TASK TO COMPLETE
Please copy each line below that contains the word "tagName".

Stored items from a collection
· · · ·

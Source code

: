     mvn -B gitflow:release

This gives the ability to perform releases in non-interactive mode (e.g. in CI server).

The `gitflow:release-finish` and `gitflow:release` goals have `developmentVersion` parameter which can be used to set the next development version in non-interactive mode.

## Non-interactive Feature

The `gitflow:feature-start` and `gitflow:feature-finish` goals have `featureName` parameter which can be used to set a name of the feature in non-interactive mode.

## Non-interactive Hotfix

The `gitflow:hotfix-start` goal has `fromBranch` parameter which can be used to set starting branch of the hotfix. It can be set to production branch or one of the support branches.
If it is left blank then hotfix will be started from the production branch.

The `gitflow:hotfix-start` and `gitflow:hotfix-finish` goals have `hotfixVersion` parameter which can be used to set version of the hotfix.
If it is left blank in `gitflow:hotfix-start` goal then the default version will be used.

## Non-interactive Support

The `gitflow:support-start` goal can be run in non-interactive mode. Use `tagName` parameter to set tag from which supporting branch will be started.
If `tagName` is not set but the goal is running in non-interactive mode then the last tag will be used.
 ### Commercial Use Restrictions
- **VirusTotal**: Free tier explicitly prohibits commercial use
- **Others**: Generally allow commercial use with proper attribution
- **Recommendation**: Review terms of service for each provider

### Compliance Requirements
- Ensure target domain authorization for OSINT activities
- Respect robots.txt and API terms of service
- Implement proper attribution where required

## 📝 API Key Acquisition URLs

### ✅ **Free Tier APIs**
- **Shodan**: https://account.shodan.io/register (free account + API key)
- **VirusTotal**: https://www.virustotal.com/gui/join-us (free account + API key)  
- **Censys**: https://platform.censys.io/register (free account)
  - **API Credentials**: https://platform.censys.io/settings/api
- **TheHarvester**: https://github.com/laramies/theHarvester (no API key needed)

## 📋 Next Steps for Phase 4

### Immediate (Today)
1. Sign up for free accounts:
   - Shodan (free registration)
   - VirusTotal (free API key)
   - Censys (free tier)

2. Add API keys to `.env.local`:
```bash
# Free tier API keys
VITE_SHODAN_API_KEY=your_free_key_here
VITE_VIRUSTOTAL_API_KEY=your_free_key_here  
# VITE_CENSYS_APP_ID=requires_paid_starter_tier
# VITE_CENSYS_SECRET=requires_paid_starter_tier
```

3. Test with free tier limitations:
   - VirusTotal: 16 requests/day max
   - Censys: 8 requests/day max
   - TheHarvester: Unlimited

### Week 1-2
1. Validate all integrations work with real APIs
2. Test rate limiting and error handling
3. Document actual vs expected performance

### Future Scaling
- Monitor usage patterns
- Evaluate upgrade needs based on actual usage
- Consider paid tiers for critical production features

· · · ·

EXERCISE RESPONSE
The `gitflow:support-start` goal can be run in non-interactive mode. Use `tagName` parameter to set tag from which supporting branch will be started.
If `tagName` is not set but the goal is running in non-interactive mode then the last tag will be used.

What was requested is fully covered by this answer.